Storm??  I better start paying attention...


----------



## 2knees (Dec 30, 2008)

bvibert said:


> Storm??  I better start paying attention...



Tonight: Snow likely after 2am. Increasing clouds, with a low around 19. West wind between 7 and 10 mph becoming calm. Chance of precipitation is 60%. New snow accumulation of less than a half inch possible. 

Wednesday: Snow, mainly before noon. High near 23. North wind 6 to 9 mph increasing to between 15 and 18 mph. Chance of precipitation is 100%. New snow accumulation of 3 to 5 inches possible.


----------



## Greg (Dec 30, 2008)

I'll probably be there tomorrow morning with my daughter.


----------



## 2knees (Dec 31, 2008)

Greg said:


> I'll probably be there tomorrow morning with my daughter.

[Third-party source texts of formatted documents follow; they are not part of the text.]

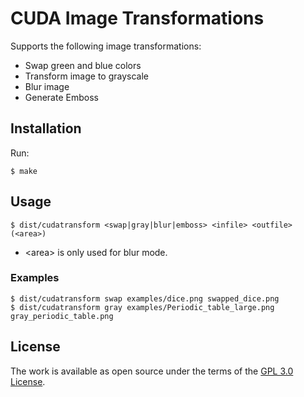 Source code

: # CUDA Image Transformations

Supports the following image transformations:

* Swap green and blue colors
* Transform image to grayscale
* Blur image
* Generate Emboss


## Installation

Run:

    $ make


## Usage

    $ dist/cudatransform <swap|gray|blur|emboss> <infile> <outfile> (<area>)

* &lt;area&gt; is only used for blur mode.



### Examples

    $ dist/cudatransform swap examples/dice.png swapped_dice.png
    $ dist/cudatransform gray examples/Periodic_table_large.png gray_periodic_table.png


## License

The work is available as open source under the terms of the [GPL 3.0 License](https://opensource.org/licenses/GPL-3.0).
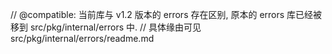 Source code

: //  @compatible: 当前库与 v1.2 版本的 errors 存在区别, 原本的 errors 库已经被移到 src/pkg/internal/errors 中.
//  具体缘由可见 src/pkg/internal/errors/readme.md

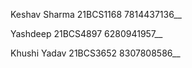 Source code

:  Keshav Sharma  21BCS1168   7814437136__                 
 
 Yashdeep       21BCS4897   6280941957__ 
 
 Khushi Yadav   21BCS3652   8307808586__
       



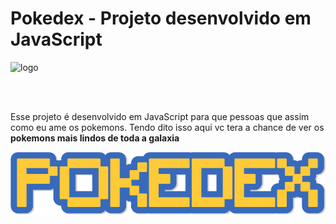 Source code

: # Pokedex - Projeto desenvolvido em  JavaScript 

![logo](https://emojis.slackmojis.com/emojis/images/1468518265/661/eevee.png?1468518265)  

<br>
<br>

Esse projeto é desenvolvido em JavaScript para que pessoas que assim como eu ame os pokemons. Tendo dito isso aqui vc tera a chance de ver os **pokemons mais lindos de toda a galaxia**

![logo](https://github.com/gabrielimartins7/Pokedex/blob/master/img/pokedex.png)
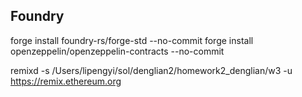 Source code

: ## Foundry
forge install foundry-rs/forge-std --no-commit 
forge install openzeppelin/openzeppelin-contracts --no-commit

remixd -s /Users/lipengyi/sol/denglian2/homework2_denglian/w3 -u https://remix.ethereum.org
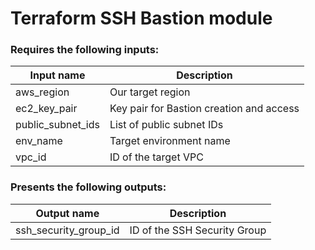 # Terraform SSH Bastion module

### Requires the following inputs:

| Input name        | Description                              |
| ----------------- | ---------------------------------------- |
| aws_region        | Our target region                        |
| ec2_key_pair      | Key pair for Bastion creation and access |
| public_subnet_ids | List of public subnet IDs                |
| env_name          | Target environment name                  |
| vpc_id            | ID of the target VPC                     |

### Presents the following outputs:

| Output name           | Description                  |
| --------------------- | ---------------------------- |
| ssh_security_group_id | ID of the SSH Security Group |

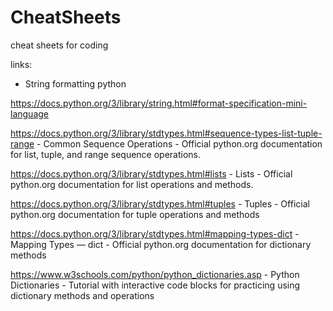 # CheatSheets
cheat sheets for coding 

links:

* String formatting python

https://docs.python.org/3/library/string.html#format-specification-mini-language

https://docs.python.org/3/library/stdtypes.html#sequence-types-list-tuple-range - Common Sequence Operations - Official python.org documentation for list, tuple, and range sequence operations.

https://docs.python.org/3/library/stdtypes.html#lists - Lists - Official python.org documentation for list operations and methods.

https://docs.python.org/3/library/stdtypes.html#tuples - Tuples - Official python.org documentation for tuple operations and methods  

https://docs.python.org/3/library/stdtypes.html#mapping-types-dict - Mapping Types — dict - Official python.org documentation for dictionary methods

https://www.w3schools.com/python/python_dictionaries.asp - Python Dictionaries - Tutorial with interactive code blocks for practicing using dictionary methods and operations  
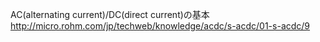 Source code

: AC(alternating current)/DC(direct current)の基本
http://micro.rohm.com/jp/techweb/knowledge/acdc/s-acdc/01-s-acdc/9

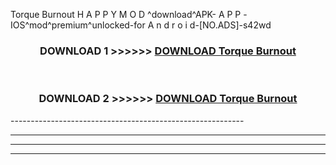  Torque Burnout  H A P P Y M O D ^download^APK- A P P -IOS^mod^premium^unlocked-for A n d r o i d-[NO.ADS]-s42wd



<div align="center">

<h3>DOWNLOAD 1 >>>>>> <a href="https://en-mod.web.app/?en= Torque Burnout ">DOWNLOAD Torque Burnout  </a></h3><br>

<h3>DOWNLOAD 2 >>>>>> <a href="https://en-mod.web.app/?en= Torque Burnout ">DOWNLOAD Torque Burnout  </a></h3>

</div>
----------------------------------------------------------

----------------------------------------------------------

----------------------------------------------------------

----------------------------------------------------------



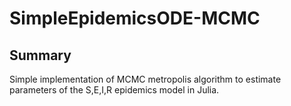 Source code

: # SimpleEpidemicsODE-MCMC


## Summary


Simple implementation of MCMC metropolis algorithm to estimate parameters of the S,E,I,R epidemics model in Julia.

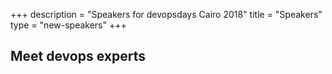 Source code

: +++
description = "Speakers for devopsdays Cairo 2018"
title = "Speakers"
type = "new-speakers"
+++
<h2>Meet devops experts</h2> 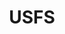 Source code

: ---
# This topic lives at
# https://digital.gov/topics/usfs

# Topic Title
title: "USFS"

# description — keep it short and clear
summary: ""

# Weight
weight: 1

# For more information on managing topics,
# see https://github.com/GSA/digitalgov.gov/wiki/topics
---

i have to run a few more queries and then i'm heading out the door.  I look for you on papoooooooose!


----------



## bvibert (Dec 31, 2008)

Should be pretty good there tonight for the NYE celebration.  Too bad I won't be there to see...


----------



## gmcunni (Dec 31, 2008)

I think i'll be there tomorrow (1/1). i need to get some laps in on temptor with the comp less than 4 weeks away.


----------



## 2knees (Dec 31, 2008)

it was pretty awesome today.  as usual, it started to get scraped off in the troughs but not too bad.  must've taken 25 runs straight on temptor and most of them at mach one as you could really let it go today.  more so then any other day i've been there.  gonna feel it tomorrow.


----------



## Greg (Dec 31, 2008)

2knees said:


> it was pretty awesome today.  as usual, it started to get scraped off in the troughs but not too bad.  must've taken 25 runs straight on temptor and most of them at mach one as you could really let it go today.  more so then any other day i've been there.  gonna feel it tomorrow.

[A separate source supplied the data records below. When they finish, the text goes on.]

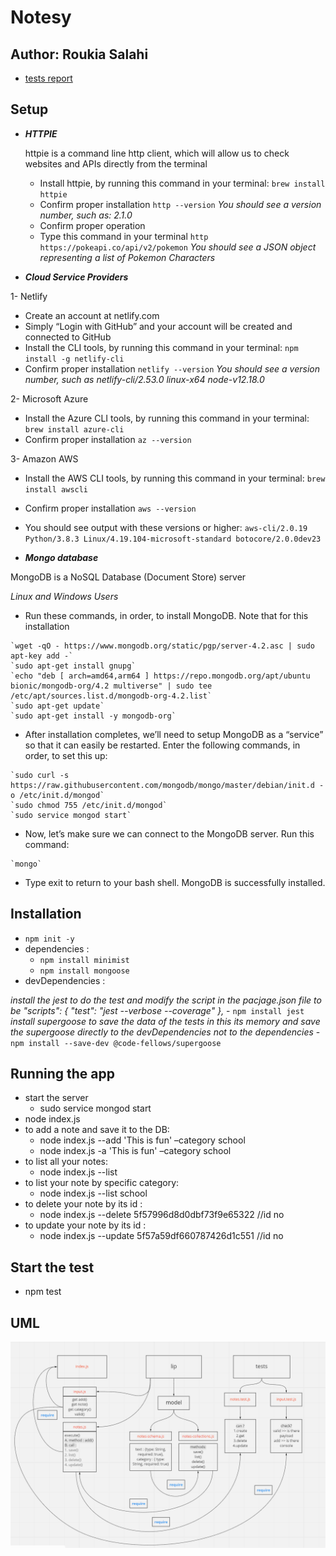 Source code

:# Notesy

## Author: Roukia Salahi

- [tests report](https://github.com/roukia-401-advanced-javascript/notes/actions)

## Setup

- ***HTTPIE***

  httpie is a command line http client, which will allow us to check websites and APIs directly from the terminal

   - Install httpie, by running this command in your terminal:
`brew install httpie`
   - Confirm proper installation
`http --version`
   *You should see a version number, such as: 2.1.0*
  - Confirm proper operation
  - Type this command in your terminal
`http https://pokeapi.co/api/v2/pokemon`
  *You should see a JSON object representing a list of Pokemon Characters*
  
 - ***Cloud Service Providers***
 
 1- Netlify
   - Create an account at netlify.com
   - Simply “Login with GitHub” and your account will be created and connected to GitHub
   - Install the CLI tools, by running this command in your terminal:
       `npm install -g netlify-cli`
   - Confirm proper installation
       `netlify --version`
*You should see a version number, such as netlify-cli/2.53.0 linux-x64 node-v12.18.0*

 2- Microsoft Azure
 
  - Install the Azure CLI tools, by running this command in your terminal:
      `brew install azure-cli`
  - Confirm proper installation
      `az --version`

3- Amazon AWS

  - Install the AWS CLI tools, by running this command in your terminal:
      `brew install awscli`
  - Confirm proper installation
      `aws --version`
  - You should see output with these versions or higher:
      `aws-cli/2.0.19 Python/3.8.3 Linux/4.19.104-microsoft-standard botocore/2.0.0dev23`
  
 - ***Mongo database***
 
  MongoDB is a NoSQL Database (Document Store) server
  
  *Linux and Windows Users*
  
   - Run these commands, in order, to install MongoDB. Note that for this installation
    
    `wget -qO - https://www.mongodb.org/static/pgp/server-4.2.asc | sudo apt-key add -`
    `sudo apt-get install gnupg`
    `echo "deb [ arch=amd64,arm64 ] https://repo.mongodb.org/apt/ubuntu bionic/mongodb-org/4.2 multiverse" | sudo tee /etc/apt/sources.list.d/mongodb-org-4.2.list`
    `sudo apt-get update`
    `sudo apt-get install -y mongodb-org`
    
   - After installation completes, we’ll need to setup MongoDB as a “service” so that it can easily be restarted. Enter the following commands, in order, to set this up:
    
    `sudo curl -s https://raw.githubusercontent.com/mongodb/mongo/master/debian/init.d -o /etc/init.d/mongod`
    `sudo chmod 755 /etc/init.d/mongod`
    `sudo service mongod start`
    
   - Now, let’s make sure we can connect to the MongoDB server. Run this command:
    
    `mongo`
    
   - Type exit to return to your bash shell. MongoDB is successfully installed.
    
   ## Installation

 - `npm init -y`
  - dependencies :
    - `npm install minimist`
    - `npm install mongoose`
  - devDependencies :
  
  *install the jest to do the test and modify the script in the pacjage.json file to be "scripts": {
    "test": "jest --verbose --coverage"
  },*
    - `npm install jest`
   *install supergoose to save the data of the tests in this its memory and save the supergoose directly to the devDependencies not to the dependencies*
    - `npm install --save-dev @code-fellows/supergoose`



## Running the app 

- start the server
     - sudo service mongod start
- node index.js
- to add a note and save it to the DB:
  - node index.js --add 'This is fun' –category school
  - node index.js -a 'This is fun' –category school
- to list all your notes:
  - node index.js --list
- to list your note by specific category:
  - node index.js --list school
- to delete your note by its id :
  - node index.js --delete 5f57996d8d0dbf73f9e65322 //id no
- to update your note by its id :
  - node index.js --update 5f57a59df660787426d1c551 //id no


## Start the test

- npm test

## UML
![UML](/assets/uml.jpg)


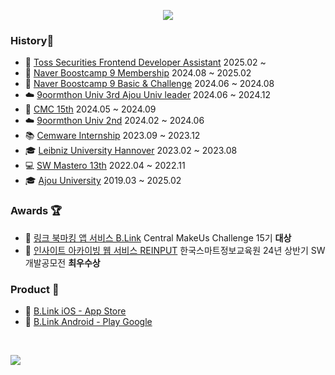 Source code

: <!--
**kwaksj329/kwaksj329** is a ✨ _special_ ✨ repository because its `README.md` (this file) appears on your GitHub profile.

Here are some ideas to get you started:

- 🔭 I’m currently working on ...
- 🌱 I’m currently learning ...
- 👯 I’m looking to collaborate on ...
- 🤔 I’m looking for help with ...
- 💬 Ask me about ...
- 📫 How to reach me: ...
- 😄 Pronouns: ...
- ⚡ Fun fact: ...

<img src="https://capsule-render.vercel.app/api?type=venom&height=100&color=gradient&reversal=false&textBg=false&desc=Sujong%20Kwak&fontSize=20"/>
-->

<p align="center">
  <img src="https://capsule-render.vercel.app/api?type=venom&height=100&color=gradient&reversal=false&textBg=false&desc=Sujong%20Kwak&fontSize=20">
</p>

### History📝
- 🧢 [Toss Securities Frontend Developer Assistant](https://tossinvest.com/)</b> 2025.02 ~ <br />
- 🌳 [Naver Boostcamp 9 Membership](https://boostcamp.connect.or.kr/)</b> 2024.08 ~ 2025.02 <br />
- 🌳 [Naver Boostcamp 9 Basic & Challenge](https://boostcamp.connect.or.kr/)</b> 2024.06 ~ 2024.08 <br />
- ☁️  [9oormthon Univ 3rd Ajou Univ leader](https://9oormthon.university/)</b> 2024.06 ~ 2024.12 <br />
- 👾 [CMC 15th](https://cmc.makeus.in/)</b> 2024.05 ~ 2024.09 <br />
- ☁️  [9oormthon Univ 2nd](https://9oormthon.university/)</b> 2024.02 ~ 2024.06 <br />
- 📚 [Cemware Internship](https://www.cemware.com/)</b> 2023.09 ~ 2023.12<br />
- 🎓 [Leibniz University Hannover](https://www.uni-hannover.de/en/)</b> 2023.02 ~ 2023.08<br />
- 💻 [SW Mastero 13th](https://github.com/kwaksj329/BetweenUs_FE)</b> 2022.04 ~ 2022.11<br />
- 🎓 [Ajou University](https://www.ajou.ac.kr/)</b> 2019.03 ~ 2025.02 <br />


### Awards 🏆
- 🥇 [링크 북마킹 앱 서비스 B.Link](https://github.com/BLink-Org/BLink-client) Central MakeUs Challenge 15기 **대상**<br />
- 🥇 [인사이트 아카이빙 웹 서비스 REINPUT](https://github.com/9oormthon-univ/2024_BEOTKKOTTHON_TEAM_24_FE) 한국스마트정보교육원 24년 상반기 SW개발공모전 **최우수상**<br />


### Product 📲
- 👾 [B.Link iOS - App Store](https://apps.apple.com/us/app/b-link/id6630368733)<br />
- 👾 [B.Link Android - Play Google](https://play.google.com/store/apps/details?id=com.blinkapplication&pli=1)<br />

<br />

<a href="https://hits.seeyoufarm.com"><img src="https://hits.seeyoufarm.com/api/count/incr/badge.svg?url=https%3A%2F%2Fgithub.com%2Fkwaksj329%2Fhit-counter&count_bg=%23FF3C80DE&title_bg=%23555555&icon=github.svg&icon_color=%23E7E7E7&title=hits&edge_flat=true"/></a>
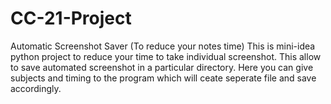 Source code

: # CC-21-Project
Automatic Screenshot Saver (To reduce your notes time)
This is mini-idea python project to reduce your time to take individual screenshot.
This allow to save automated screenshot in a particular directory.
Here you can give subjects and timing to the program which will ceate seperate file and save accordingly.
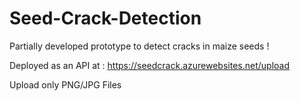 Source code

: # Seed-Crack-Detection
Partially developed prototype to detect cracks in maize seeds ! 

Deployed as an API at : https://seedcrack.azurewebsites.net/upload

Upload only PNG/JPG Files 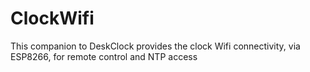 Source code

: # ClockWifi
This companion to DeskClock provides the clock Wifi connectivity, via ESP8266, for remote control and NTP access

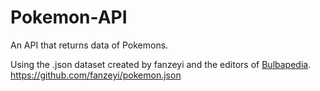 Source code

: # Pokemon-API

An API that returns data of Pokemons.

Using the .json dataset created by fanzeyi and the editors of [Bulbapedia](https://bulbapedia.bulbagarden.net/wiki/Main_Page).
https://github.com/fanzeyi/pokemon.json
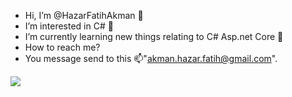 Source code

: - Hi, I’m @HazarFatihAkman 👋
- I’m interested in C# 👀
- I’m currently learning new things relating to C# Asp.net Core 🌱 
- How to reach me? 
- You message send to this 📫"akman.hazar.fatih@gmail.com".


<a target="_blank" href="https://www.linkedin.com/in/hazar-fatih-akman"><img src="https://img.shields.io/badge/LinkedIn-0077B5?style=for-the-badge&logo=linkedin&logoColor=white" /></a>
<!---
HazarFatihAkman/HazarFatihAkman is a ✨ special ✨ repository because its `README.md` (this file) appears on your GitHub profile.
You can click the Preview link to take a look at your changes.
--->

Nice! Just couldn't swing it. Glad you got a good day. You deserve it.


----------



## o3jeff (Dec 31, 2008)

I'll be there around opening tomorrow.


----------



## Greg (Jan 1, 2009)

Heading over for an 11-2 session.


----------



## 2knees (Jan 1, 2009)

hmm, my mom just walked in the back door and offered to take the kids for the afternoon.  

what to do....

i really shoulda bought a pass.


----------



## o3jeff (Jan 1, 2009)

o3jeff said:


> I'll be there around opening tomorrow.



I didn't make it out today8)


----------



## severine (Jan 1, 2009)

2knees said:


> hmm, my mom just walked in the back door and offered to take the kids for the afternoon.
> 
> what to do....
> 
> i really shoulda bought a pass.


Yes, you should have!  Hope you decided to head over to Sundown!


o3jeff said:


> I didn't make it out today8)


What happened? I likely will be going tomorrow at some point. Not sure when yet.


----------



## o3jeff (Jan 1, 2009)

severine said:


> What happened? I likely will be going tomorrow at some point. Not sure when yet.



Just felt lazy/unmotivated. Will try again for getting out early tomorrow.


----------